As far as the feel of the game world goes, there's a definite air of "Fantasy Half-Life", and a meaty, multimap quest to get your teeth into. The plot is sub-Tolkien tosh and should be ignored, but once the game gets going you'll find yourself in impressively cinematic environments, with in-game characters doing their autonomous-interaction thing and delivering scripted lines to good effect. When your quest kicks off, you'll also be quickly introduced to Leanna, a comely female sidekick whose mannerisms and coquettish hair-twizzling bear an uncanny resemblance to Alyx, the denim-clad love interest in Half-Life 2. There's a good sense of a beginning, middle and end to your quest's travels and, although the thrill of cutting the head off your thousand-and-first orc does wane, the entertainment factor remains generally high.

Graphics-wise, the Source engine's abilities are put to full use, including HDR rendering. Dark Messiah doesn't display quite the jaw-dropping brilliance of Half-Life 2's environment design, but it isn't far off, and will certainly tax any graphics card that's not bang up-to-date.

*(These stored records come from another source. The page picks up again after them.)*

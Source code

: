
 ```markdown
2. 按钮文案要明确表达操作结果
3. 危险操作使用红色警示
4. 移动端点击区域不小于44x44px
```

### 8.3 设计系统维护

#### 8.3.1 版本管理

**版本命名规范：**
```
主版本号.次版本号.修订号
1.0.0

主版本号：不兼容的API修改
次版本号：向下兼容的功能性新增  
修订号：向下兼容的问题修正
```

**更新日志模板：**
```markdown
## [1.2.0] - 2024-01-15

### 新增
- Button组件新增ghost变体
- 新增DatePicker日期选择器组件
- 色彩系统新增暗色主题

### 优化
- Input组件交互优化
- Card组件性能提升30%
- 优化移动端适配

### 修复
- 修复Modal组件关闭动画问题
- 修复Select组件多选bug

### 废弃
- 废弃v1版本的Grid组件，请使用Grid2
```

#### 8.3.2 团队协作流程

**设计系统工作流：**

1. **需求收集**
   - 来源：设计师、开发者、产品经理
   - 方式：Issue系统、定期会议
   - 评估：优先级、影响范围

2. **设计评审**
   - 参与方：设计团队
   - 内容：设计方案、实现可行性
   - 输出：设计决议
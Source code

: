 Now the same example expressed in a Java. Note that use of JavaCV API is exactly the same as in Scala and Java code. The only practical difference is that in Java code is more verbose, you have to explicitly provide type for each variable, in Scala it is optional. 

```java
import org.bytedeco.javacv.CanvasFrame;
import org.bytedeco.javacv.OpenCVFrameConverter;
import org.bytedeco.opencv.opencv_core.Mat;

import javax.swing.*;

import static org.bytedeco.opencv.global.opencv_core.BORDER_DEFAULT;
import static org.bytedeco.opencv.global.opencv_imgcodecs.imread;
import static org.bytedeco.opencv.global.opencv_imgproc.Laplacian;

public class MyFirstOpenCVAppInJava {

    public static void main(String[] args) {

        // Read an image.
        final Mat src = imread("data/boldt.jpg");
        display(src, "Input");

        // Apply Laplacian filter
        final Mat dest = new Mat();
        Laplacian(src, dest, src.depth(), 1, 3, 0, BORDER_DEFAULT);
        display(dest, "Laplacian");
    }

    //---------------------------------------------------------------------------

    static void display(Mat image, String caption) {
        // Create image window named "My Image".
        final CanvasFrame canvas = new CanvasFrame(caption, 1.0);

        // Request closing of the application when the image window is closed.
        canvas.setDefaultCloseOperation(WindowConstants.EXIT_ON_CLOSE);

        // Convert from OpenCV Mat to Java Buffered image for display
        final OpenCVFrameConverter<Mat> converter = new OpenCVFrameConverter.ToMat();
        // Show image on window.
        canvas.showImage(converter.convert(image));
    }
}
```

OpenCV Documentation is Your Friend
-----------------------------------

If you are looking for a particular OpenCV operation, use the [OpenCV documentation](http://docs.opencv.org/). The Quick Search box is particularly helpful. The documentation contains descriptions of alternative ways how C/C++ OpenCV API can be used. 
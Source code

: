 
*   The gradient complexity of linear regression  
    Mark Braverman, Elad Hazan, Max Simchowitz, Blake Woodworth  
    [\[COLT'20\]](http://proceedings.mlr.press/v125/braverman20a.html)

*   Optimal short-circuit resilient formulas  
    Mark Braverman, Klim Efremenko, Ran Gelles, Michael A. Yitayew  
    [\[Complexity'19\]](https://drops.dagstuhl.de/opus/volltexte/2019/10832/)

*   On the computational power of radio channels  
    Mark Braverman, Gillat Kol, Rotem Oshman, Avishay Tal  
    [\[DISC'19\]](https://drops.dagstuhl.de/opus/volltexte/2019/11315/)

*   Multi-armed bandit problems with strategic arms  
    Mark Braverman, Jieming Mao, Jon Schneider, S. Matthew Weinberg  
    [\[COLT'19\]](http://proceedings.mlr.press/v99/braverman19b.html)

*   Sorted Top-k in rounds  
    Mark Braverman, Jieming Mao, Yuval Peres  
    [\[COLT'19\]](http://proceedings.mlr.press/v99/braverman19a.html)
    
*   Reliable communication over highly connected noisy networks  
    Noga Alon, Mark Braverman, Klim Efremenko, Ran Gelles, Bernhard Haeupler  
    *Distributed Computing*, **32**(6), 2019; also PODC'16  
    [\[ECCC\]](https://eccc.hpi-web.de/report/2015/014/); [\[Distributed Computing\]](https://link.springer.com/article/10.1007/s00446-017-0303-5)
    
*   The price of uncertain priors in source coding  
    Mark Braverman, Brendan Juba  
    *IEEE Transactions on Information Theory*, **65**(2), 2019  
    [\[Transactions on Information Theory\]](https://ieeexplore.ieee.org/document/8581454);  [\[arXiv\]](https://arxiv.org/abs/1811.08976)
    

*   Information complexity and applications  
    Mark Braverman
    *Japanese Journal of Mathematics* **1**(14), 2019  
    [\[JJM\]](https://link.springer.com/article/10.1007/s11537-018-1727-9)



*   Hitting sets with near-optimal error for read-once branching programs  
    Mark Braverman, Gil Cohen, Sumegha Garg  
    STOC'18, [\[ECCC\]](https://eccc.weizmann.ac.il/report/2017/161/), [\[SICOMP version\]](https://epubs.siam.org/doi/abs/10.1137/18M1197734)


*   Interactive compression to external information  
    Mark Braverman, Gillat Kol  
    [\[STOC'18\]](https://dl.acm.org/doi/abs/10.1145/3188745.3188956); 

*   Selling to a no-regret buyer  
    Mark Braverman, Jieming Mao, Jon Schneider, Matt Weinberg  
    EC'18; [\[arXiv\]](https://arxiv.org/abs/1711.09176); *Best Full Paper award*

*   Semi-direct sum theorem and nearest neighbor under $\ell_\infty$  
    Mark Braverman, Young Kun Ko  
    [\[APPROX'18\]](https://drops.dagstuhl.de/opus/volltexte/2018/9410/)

There's longevity in the game too. A full run-through of your quest on normal difficulty will eat through about 20 hours of your life, and multiplayer is, well, dead good. You'll need a Steam account to play, and standard deathmatch, team deathmatch and capture-the-flag modes are joined by Colisseum, in which players fight gladiator-style in front of an audience of other players; and Crusade, a complicated affair in which two teams do battle on a number of maps, attempting to work toward the ultimate goal of getting to their opponents' stronghold map and taking it.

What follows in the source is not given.